My weigh-loss plan has been going awesome.  If you haven’t heard, I’m doing Weight Watchers with Oprah (in my head).  The Weight Watchers plan has always worked for me.  I love bread and pasta.  Weight Watchers allows me to keep eating the things that I love.  I shared last week my diet tips.  This week I’m sharing my favorite Weight Watchers meals.  Once I find something I like and helps my waistline, I’ll keep it on repeat.  ww meals

weight watcher meals 2

  1.  Egg white omelette with grapes (0 sp).  Yes, zero!  I use liquid egg whites, fat-free shredded cheese, spinach, green peppers, and tomatoes.  On Weight Watcher, veggies and fruits are zero points and so are liquid egg whites.
  2. Cheeseburger with baked chips (8 sp).  I use the leanest ground beef I can find, 93% or higher.  The leaner the meat, less points.  I use an english muffin (3 sp) as a bun to save a few points.  I top the burger with fat-free cheese, spinach and tomatoes.  My side is baked chips at 5 sp.
  3. Meatball Sub Bake (9 sp).  I found this recipe on Tasty Facebook Page.  I used turkey meatballs, fat free cheese and low fat crescent rolls. DELISH! Find the original recipe here.
  4. Roasted Lemon Pepper Wings (1 sp each).  It’s hard to calculate wings but I only like drumettes and I don’t clean the bone.  I seasoned the wings heavy with Lawry’s lemon pepper seasoning with zest.  I roasted them in the oven until they were well done to give me a crispy feel.  They taste awesome with some low-fat blue cheese salad dressing.
  5. Flatbread Pizza (3 sp).  Using a flatbread wrap, I spread on some spaghetti sauce and add some fat free mozzarella.  Top it with some vegetables and bake for 12 mins at 400.  Make sure you spray Pam on the pan you use.
  6. Chicken Breast Wrap (5 sp).  Using a whole wheat wrap and spread on some Laughing Cow cheese (1 sp), lettuce and 2-3 oz of chicken breast deli meat.  The cheese gives it a lot of flavor.
  7. Taco Salad (7sp).  Rather than waste point on flour tortilla shells, I make my taco in to a salad.  I add my usual taco (lean) taco meat to a bed of lettuce.  I add a spoon full of corn, black beans, avocado, salsa, fat-free cheese, and fat-free sour cream.
  8. Tuna Salad with Crackers (3 sp).  I use tuna in water (pouch) and mix it with a hard boiled egg white, 1 tbsp of light mayo, 1 tsp of relish.  If you use a more mayo you’ll add more points.
  9. Chili Mac (7 sp).  I prepare my pot of chili with 1/3 lb of ground chicken breast meat, 1/2 can of black beans, can of diced tomatoes and chili mix.  I place the chili over a bowl of whole wheat spaghetti.  Save a ton of points by skipping the spaghetti (5 sp).

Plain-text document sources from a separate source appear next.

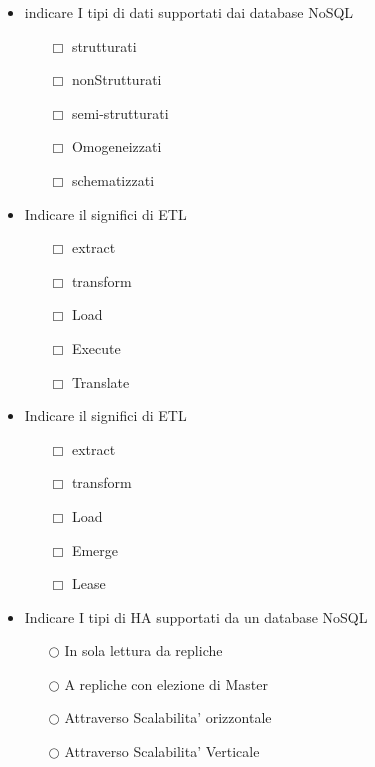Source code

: \documentclass[10pt,twocolumn]{article}
\begin{document}
\begin{itemize}
    \item indicare I tipi di dati supportati dai database NoSQL
          \begin{itemize}
              \item[$\Box$] strutturati
              \item[$\Box$] nonStrutturati
              \item[$\Box$] semi-strutturati
              \item[$\Box$] Omogeneizzati
              \item[$\Box$] schematizzati
          \end{itemize}
\end{itemize}
\begin{itemize}
    \item Indicare il significi di ETL
          \begin{itemize}
              \item[$\Box$] extract
              \item[$\Box$] transform
              \item[$\Box$] Load
              \item[$\Box$] Execute
              \item[$\Box$] Translate
          \end{itemize}
\end{itemize}
\begin{itemize}
    \item Indicare il significi di ETL
          \begin{itemize}
              \item[$\Box$] extract
              \item[$\Box$] transform
              \item[$\Box$] Load
              \item[$\Box$] Emerge
              \item[$\Box$] Lease
          \end{itemize}
\end{itemize}
\begin{itemize}
    \item Indicare I tipi di HA supportati da un database NoSQL
          \begin{itemize}
              \item[$\bigcirc$] In sola lettura da repliche
              \item[$\bigcirc$] A repliche con elezione di Master
              \item[$\bigcirc$] Attraverso Scalabilita' orizzontale
              \item[$\bigcirc$] Attraverso Scalabilita' Verticale
          \end{itemize}
\end{itemize}
\end{document}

*sp means Weight Watchers Smart Points

Eating these meals keep me full and satisfied.  Like I mention in my 9 Diet Tips (HERE), tweak old recipes to work for your weight-loss plan.  I make sure I use fat-free meat and cheese.  I’ve saved so many Weight Watchers point just by doing those two things.  I’ve hope my meals give you some new ideas to try, especially if you are WW.  If you have a go-to yummy healthy meal please share in the comments.  Feel free to add a link if you have one!

  • Lauren
    February 19, 2016 at 9:35 am

    Trina! All of this looks delish! I might need to try WW, cause see the way this post baby body is set up….Let us pray! LOL. Good job.

  • Bobbie
    February 19, 2016 at 10:59 am

    Trina…girl these dishes look delish and very low in points! I haven’t done weight watchers in about 7yrs, but I may give it a try again. Keep up the good work, chica!